Fretless Build Project - Body and Hardware Part...

Discussion in 'Hardware, Setup & Repair [BG]' started by Geri O, May 9, 2017.

  1. Geri O

    Geri O Endorsing Artist, Mike Lull Guitars and Basses Gold Supporting Member

    Sep 6, 2013
    Florence, MS
    I've realized that my MIM Jazz Five that I had de-fretted is not at all a good fretless bass. I just can't get a nice warm fretless tone from this bass (as in the rear-pickup sound of possibly the best no-longer-with-us bassist ever, in some peoples' opinion). I've tried various pup and preamp combinations and I believe that the body and the neck aren't contributing to the tone at all.

    So I've decided that perhaps I could make a fretless bass as my first build project. I'm asking if there's a particular neck/body wood combination that would help make a nice warm, not overly bright tone. I kinda believe that the pup/preamp combination contributes the most to the tone, but the wood used with the neck and body has to have some effect, no?

    And any construction tips when assembling the neck and body parts?

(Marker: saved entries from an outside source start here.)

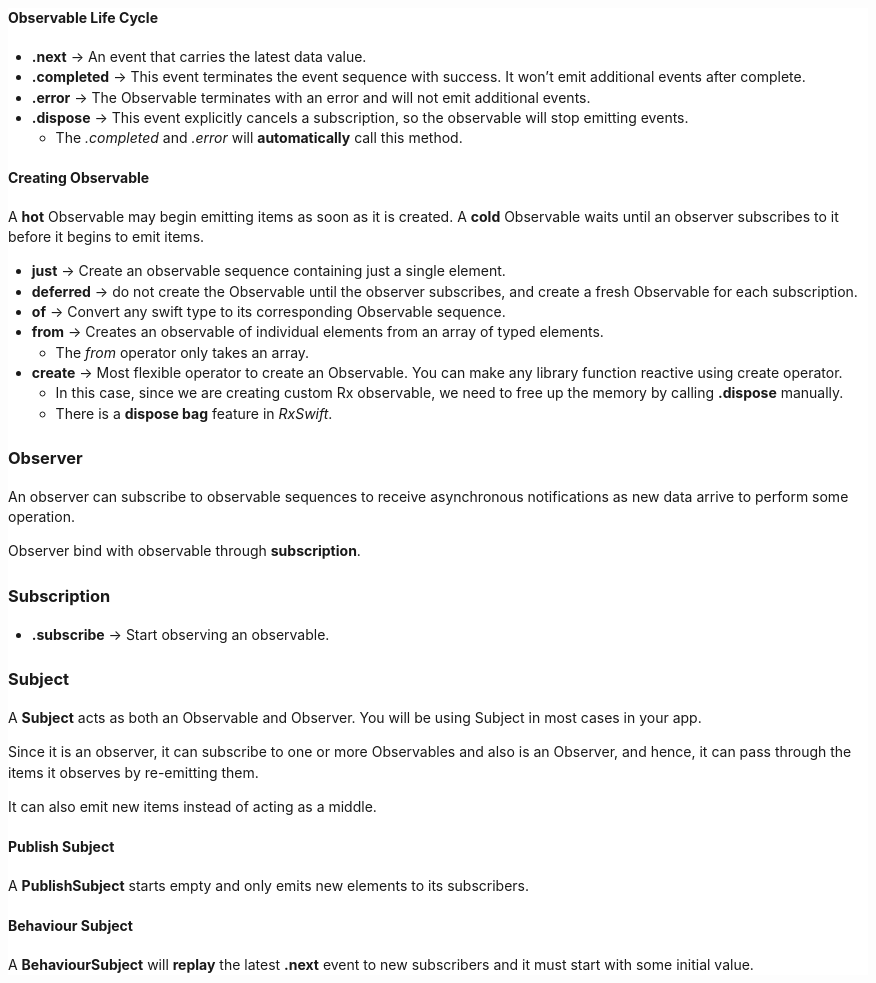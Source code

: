#### Observable Life Cycle

- **.next** → An event that carries the latest data value.
- **.completed** → This event terminates the event sequence with success. It won’t emit additional events after complete.
- **.error** → The Observable terminates with an error and will not emit additional events.
- **.dispose** → This event explicitly cancels a subscription, so the observable will stop emitting events.
    - The *.completed* and *.error* will **automatically** call this method.

#### Creating Observable

A **hot** Observable may begin emitting items as soon as it is created. A **cold** Observable waits until an observer subscribes to it before it begins to emit items.

- **just** → Create an observable sequence containing just a single element.
- **deferred** → do not create the Observable until the observer subscribes, and create a fresh Observable for each subscription.
- **of** → Convert any swift type to its corresponding Observable sequence.
- **from** → Creates an observable of individual elements from an array of typed elements.
    - The *from* operator only takes an array.
- **create** → Most flexible operator to create an Observable. You can make any library function reactive using create operator.
    - In this case, since we are creating custom Rx observable, we need to free up the memory by calling **.dispose** manually.
    - There is a **dispose bag** feature in *RxSwift*.

### Observer

An observer can subscribe to observable sequences to receive asynchronous notifications as new data arrive to perform some operation.

Observer bind with observable through **subscription**.

### Subscription

- **.subscribe** → Start observing an observable.

### Subject

A **Subject** acts as both an Observable and Observer. You will be using Subject in most cases in your app.

Since it is an observer, it can subscribe to one or more Observables and also is an Observer, and hence, it can pass through the items it observes by re-emitting them.

It can also emit new items instead of acting as a middle.

#### Publish Subject

A **PublishSubject** starts empty and only emits new elements to its subscribers.

#### Behaviour Subject

A **BehaviourSubject** will **replay** the latest **.next** event to new subscribers and it must start with some initial value.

    Thanx for any ideas...(including to give up and have a nice neck-through fretless built)
  2. sissy kathy

    sissy kathy Back to Bass-ics Gold Supporting Member

    Apr 21, 2014
    Arbutus, MD
    I agree that between the pups, strings, (preamp) and your technique is where 99% of the warmth/brightness is determined. There are others here that vehemently disagree. IMO as long as you have a nice rigid instrument that is properly assembled, you'll be able to get the sound you want. I think in most cases wood selection is pretty much ascetics/affordability issue. I would want a nice hard finger board to reduce wear as much as possible and I wouldn't use soft wood for any of it.
  3. Bruce Johnson

    Bruce Johnson Commercial User

    Feb 4, 2011
    Fillmore, CA
    Professional Luthier
    I'm a strong believer in (and frequent spokesman for) the Wood Does Matter side. If you build a bass in particular ways, the wooden frame can significantly affect the sound on the strings, adding warmth and coloration to the final sound that goes to the amp. That's what builders like myself do. On the other hand, if you choose to build the frame really stiff, then it will contribute almost nothing, and the final sound will be just the strings and pickup. The majority of production basses are built that way.

    to build basses in which the frame contributes to the sound is a complicated subject, and it isn't as simple as just choosing particular woods. A species of wood doesn't just make a bass sound a particular way. It's more complicated than that.

    But, with that said, a large part of the character of the sound of a fretless bass is in the controlled buzzing, commonly called the Mwah. Getting the Mwah to sound right is tricky. The fingerboard surface has to be very carefully trued up; no lumps or warbles. Then the action is lowered right to the point where the buzz begins when you pluck moderately hard, but not when you pluck lightly. Then, you develop your plucking hand technique to work with that buzz, causing and stopping it as you please on each note. That's the Mwah, the signature fretless sound. It doesn't come from pickups or preamps. It's mechanical.

    Have you worked with that on your existing bass? Can you get a good controlled Mwah on it, evenly, up and down the fingerboard? That's the starting point in getting a good fretless sound.
    Geri O likes this.
  4. Geri O

    Geri O Endorsing Artist, Mike Lull Guitars and Basses Gold Supporting Member

    Sep 6, 2013
    Florence, MS
    Thanx, Bruce, for the encouragement, perhaps I should have another look at this bass. It gets a half-baked mwah tone and it's not consistent from one end of the neck to the others. I picked this bass up a few nights ago and just got very discouraged with it. Thin tone, no character, other than the thin bare bark from the rear Jazz pup that so many others have done so much with and so much better. It has Nord noiseless pups and a Nord preamp, so that should be sufficient.

    It doesn't help that while there's a few really good guitar guys, none of them are bassists, much less fretless bassists (I'm not much of one, but I'd love to work at it more...), so I'll have to get better-informed on making adjustments to this bass. (having said that, the best guy in town just did a wonderful refret of a Stingray Five. I'm not sure of his methods, but I know he leveled the new frets and had me come in and play it to make a few adjustments before he released it to me. It's like a new bass...)

    Bruce, thanx for the info and the prod to look at mine again.